__DATA IN THIS EXERCISE__

# # # # # # #

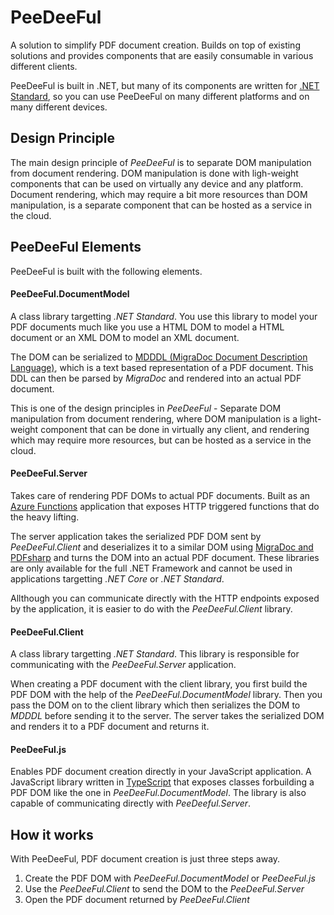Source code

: PeeDeeFul
=========

A solution to simplify PDF document creation. Builds on top of existing solutions and provides components
that are easily consumable in various different clients.

PeeDeeFul is built in .NET, but many of its components are written for 
[.NET Standard](https://blogs.msdn.microsoft.com/dotnet/2016/09/26/introducing-net-standard/), so you can 
use PeeDeeFul on many different platforms and on many different devices.


Design Principle
----------------

The main design principle of *PeeDeeFul* is to separate DOM manipulation from document rendering. DOM
manipulation is done with ligh-weight components that can be used on virtually any device and any platform.
Document rendering, which may require a bit more resources than DOM manipulation, is a separate component
that can be hosted as a service in the cloud.


PeeDeeFul Elements
------------------

PeeDeeFul is built with the following elements.

#### PeeDeeFul.DocumentModel

A class library targetting *.NET Standard*. You use this library to model your PDF documents much like you use
a HTML DOM to model a HTML document or an XML DOM to model an XML document.

The DOM can be serialized to [MDDDL (MigraDoc Document Description Language)](http://www.pdfsharp.net/wiki/MigraDocDDL.ashx), 
which is a text based representation of a PDF document. This DDL can then be parsed by *MigraDoc* and
rendered into an actual PDF document.

This is one of the design principles in *PeeDeeFul* - Separate DOM manipulation from document rendering,
where DOM manipulation is a light-weight component that can be done in virtually any client, and rendering
which may require more resources, but can be hosted as a service in the cloud.


#### PeeDeeFul.Server

Takes care of rendering PDF DOMs to actual PDF documents. Built as an 
[Azure Functions](https://azure.microsoft.com/en-us/services/functions/) application that exposes HTTP 
triggered functions that do the heavy lifting.

The server application takes the serialized PDF DOM sent by *PeeDeeFul.Client* and deserializes it to
a similar DOM using [MigraDoc and PDFsharp](https://www.nuget.org/packages/PDFsharp-MigraDoc-gdi/) and 
turns the DOM into an actual PDF document. These libraries are only available for the full .NET Framework
and cannot be used in applications targetting *.NET Core* or *.NET Standard*.

Allthough you can communicate directly with the HTTP endpoints exposed by the application, it is easier
to do with the *PeeDeeFul.Client* library.


#### PeeDeeFul.Client

A class library targetting *.NET Standard*. This library is responsible for communicating with the
*PeeDeeFul.Server* application.

When creating a PDF document with the client library, you first build the PDF DOM with the help of
the *PeeDeeFul.DocumentModel* library. Then you pass the DOM on to the client library which then
serializes the DOM to *MDDDL* before sending it to the server. The server takes the serialized DOM
and renders it to a PDF document and returns it.


#### PeeDeeFul.js

Enables PDF document creation directly in your JavaScript application. A JavaScript library written in
[TypeScript](https://www.typescriptlang.org) that exposes classes forbuilding a PDF DOM like the one in 
*PeeDeeFul.DocumentModel*. The library is also capable of communicating directly with *PeeDeeful.Server*.


How it works
------------

With PeeDeeFul, PDF document creation is just three steps away.

1. Create the PDF DOM with *PeeDeeFul.DocumentModel* or *PeeDeeFul.js*
2. Use the *PeeDeeFul.Client* to send the DOM to the *PeeDeeFul.Server*
3. Open the PDF document returned by *PeeDeeFul.Client*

# # # # # # #

__WHAT IS NEEDED__
Restate the whole listing above exactly, except for its images.

__TASK OUTPUT__
Source code

: PeeDeeFul
=========

A solution to simplify PDF document creation. Builds on top of existing solutions and provides components
that are easily consumable in various different clients.

PeeDeeFul is built in .NET, but many of its components are written for 
[.NET Standard](https://blogs.msdn.microsoft.com/dotnet/2016/09/26/introducing-net-standard/), so you can 
use PeeDeeFul on many different platforms and on many different devices.


Design Principle
----------------

The main design principle of *PeeDeeFul* is to separate DOM manipulation from document rendering. DOM
manipulation is done with ligh-weight components that can be used on virtually any device and any platform.
Document rendering, which may require a bit more resources than DOM manipulation, is a separate component
that can be hosted as a service in the cloud.


PeeDeeFul Elements
------------------

PeeDeeFul is built with the following elements.

#### PeeDeeFul.DocumentModel

A class library targetting *.NET Standard*. You use this library to model your PDF documents much like you use
a HTML DOM to model a HTML document or an XML DOM to model an XML document.

The DOM can be serialized to [MDDDL (MigraDoc Document Description Language)](http://www.pdfsharp.net/wiki/MigraDocDDL.ashx), 
which is a text based representation of a PDF document. This DDL can then be parsed by *MigraDoc* and
rendered into an actual PDF document.

This is one of the design principles in *PeeDeeFul* - Separate DOM manipulation from document rendering,
where DOM manipulation is a light-weight component that can be done in virtually any client, and rendering
which may require more resources, but can be hosted as a service in the cloud.


#### PeeDeeFul.Server

Takes care of rendering PDF DOMs to actual PDF documents. Built as an 
[Azure Functions](https://azure.microsoft.com/en-us/services/functions/) application that exposes HTTP 
triggered functions that do the heavy lifting.

The server application takes the serialized PDF DOM sent by *PeeDeeFul.Client* and deserializes it to
a similar DOM using [MigraDoc and PDFsharp](https://www.nuget.org/packages/PDFsharp-MigraDoc-gdi/) and 
turns the DOM into an actual PDF document. These libraries are only available for the full .NET Framework
and cannot be used in applications targetting *.NET Core* or *.NET Standard*.

Allthough you can communicate directly with the HTTP endpoints exposed by the application, it is easier
to do with the *PeeDeeFul.Client* library.


#### PeeDeeFul.Client

A class library targetting *.NET Standard*. This library is responsible for communicating with the
*PeeDeeFul.Server* application.

When creating a PDF document with the client library, you first build the PDF DOM with the help of
the *PeeDeeFul.DocumentModel* library. Then you pass the DOM on to the client library which then
serializes the DOM to *MDDDL* before sending it to the server. The server takes the serialized DOM
and renders it to a PDF document and returns it.


#### PeeDeeFul.js

Enables PDF document creation directly in your JavaScript application. A JavaScript library written in
[TypeScript](https://www.typescriptlang.org) that exposes classes forbuilding a PDF DOM like the one in 
*PeeDeeFul.DocumentModel*. The library is also capable of communicating directly with *PeeDeeful.Server*.


How it works
------------

With PeeDeeFul, PDF document creation is just three steps away.

1. Create the PDF DOM with *PeeDeeFul.DocumentModel* or *PeeDeeFul.js*
2. Use the *PeeDeeFul.Client* to send the DOM to the *PeeDeeFul.Server*
3. Open the PDF document returned by *PeeDeeFul.Client*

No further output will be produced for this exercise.